Born in Lucca into a family of painters, Membrini was trained by his brother Davide and in his early work absorbed the influences of Ghirlandaio, Filippino Lippi, and German and Flemish artists. After a few trips to Rome, where he studied local and Bolognese artists, Membrini emerged as the leading painter in Lucca around 1500. Before 1985, when his civic identity was rediscovered, Membrini was known by the pseudonym “Master of the Lathrop Tondo,” after the greatest work of the artist’s early period, formerly in the collects ion of Francis Lathrop, New York, and now in the J. Paul Getty Museum (fig. 1). The present devotional painting dates to the artist’s mature period, circa 1505-08, and is a rare example of a small-format Lucchese painting with its original frame intact.
Against a landscape with a view of Lucca in the far background, Mary sits crowned at center holding the infant Jesus, who tugs on her veil.

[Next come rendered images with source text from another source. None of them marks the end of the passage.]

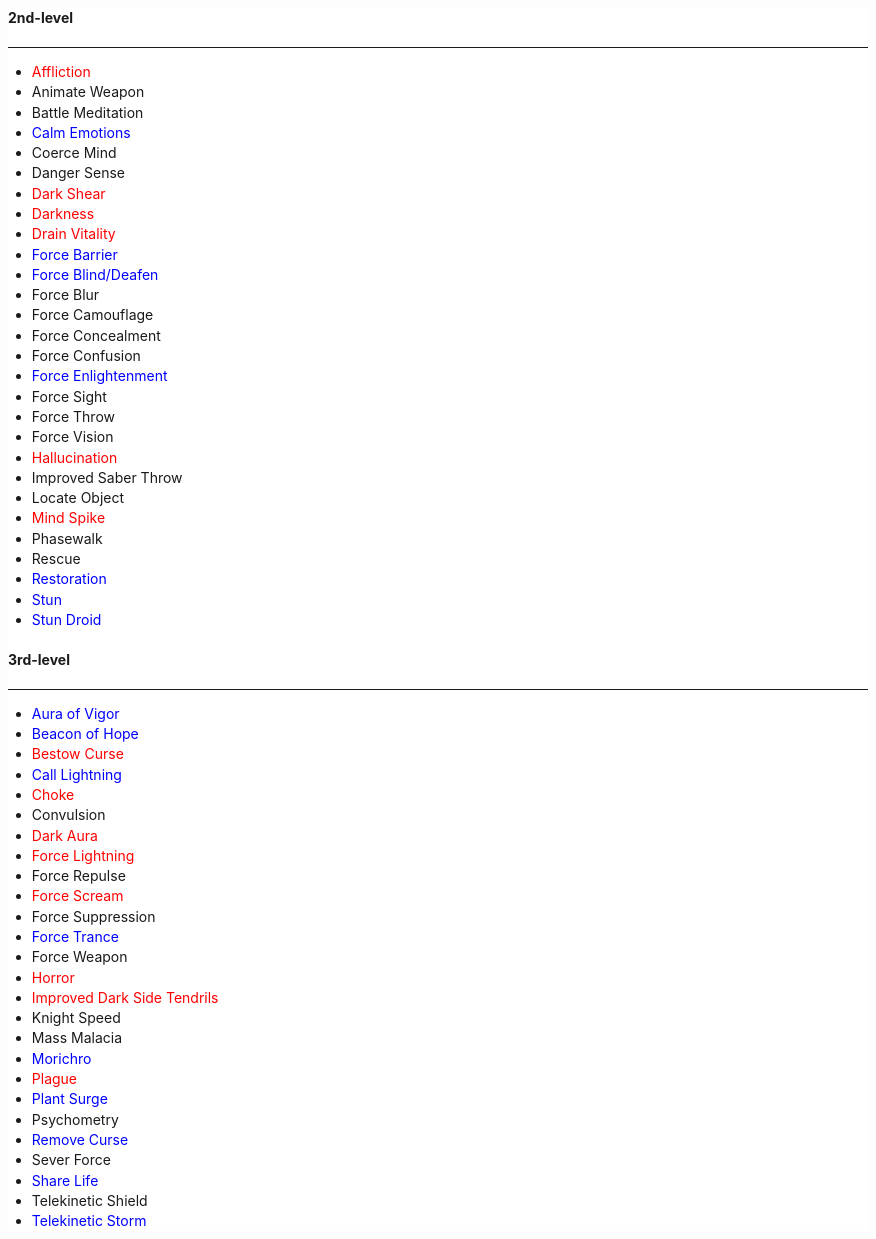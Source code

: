 #### 2nd-level
___
- <div style="color:red">Affliction</div>
- Animate Weapon
- Battle Meditation
- <div style="color:blue">Calm Emotions</div>
- Coerce Mind
- Danger Sense
- <div style="color:red">Dark Shear</div>
- <div style="color:red">Darkness</div>
- <div style="color:red">Drain Vitality</div>
- <div style="color:blue">Force Barrier</div>
- <div style="color:blue">Force Blind/Deafen</div>
- Force Blur
- Force Camouflage
- Force Concealment
- Force Confusion
- <div style="color:blue">Force Enlightenment</div>
- Force Sight
- Force Throw
- Force Vision
- <div style="color:red">Hallucination</div>
- Improved Saber Throw
- Locate Object
- <div style="color:red">Mind Spike</div>
- Phasewalk
- Rescue
- <div style="color:blue">Restoration</div>
- <div style="color:blue">Stun</div>
- <div style="color:blue">Stun Droid</div>

#### 3rd-level
___
- <div style="color:blue">Aura of Vigor</div>
- <div style="color:blue">Beacon of Hope</div>
- <div style="color:red">Bestow Curse</div>
- <div style="color:blue">Call Lightning</div>
- <div style="color:red">Choke</div>
- Convulsion
- <div style="color:red">Dark Aura</div>
- <div style="color:red">Force Lightning</div>
- Force Repulse
- <div style="color:red">Force Scream</div>
- Force Suppression
- <div style="color:blue">Force Trance</div>
- Force Weapon
- <div style="color:red">Horror</div>
- <div style="color:red">Improved Dark Side Tendrils</div>
- Knight Speed
- Mass Malacia
- <div style="color:blue">Morichro</div>
- <div style="color:red">Plague</div>
- <div style="color:blue">Plant Surge</div>
- Psychometry
- <div style="color:blue">Remove Curse</div>
- Sever Force
- <div style="color:blue">Share Life</div>
- Telekinetic Shield
- <div style="color:blue">Telekinetic Storm</div>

Surrounding them in a naturalistic arrangement are St. Clare of Assisi in the habit of the Poor Clares, holding a cross and book, St. John the Evangelist, gazing at Jesus, a gaunt St. John the Baptist, in a hair shirt and looking away, and St. Francis of Assisi, adoring Jesus and displaying a cross and his stigmata. The original frame includes six portrait busts of male family members in profile against an aquamarine ground, wearing fifteenth-century dress, the elder along the top and the younger toward the bottom. The coat of arms at the bottom center of the frame can be identified as the arms of the Arnolfini on the right, and either the Galganetti or Da Chiatri families on the left. Though no documentation of intermarriage survives, Membrini was commissioned by the Arnolfini on another occasion, and this private devotional image likely commemorated the union of the Arnolfini with one of the other families.1 The elaborate frame, as significant in interpretation of the work as the painting itself, was likely decorated by another hand in the workshop, though Membrini was also a skilled decorator and may have had a part in its design.
1. See R. Massagli 2011, cat. no. 28.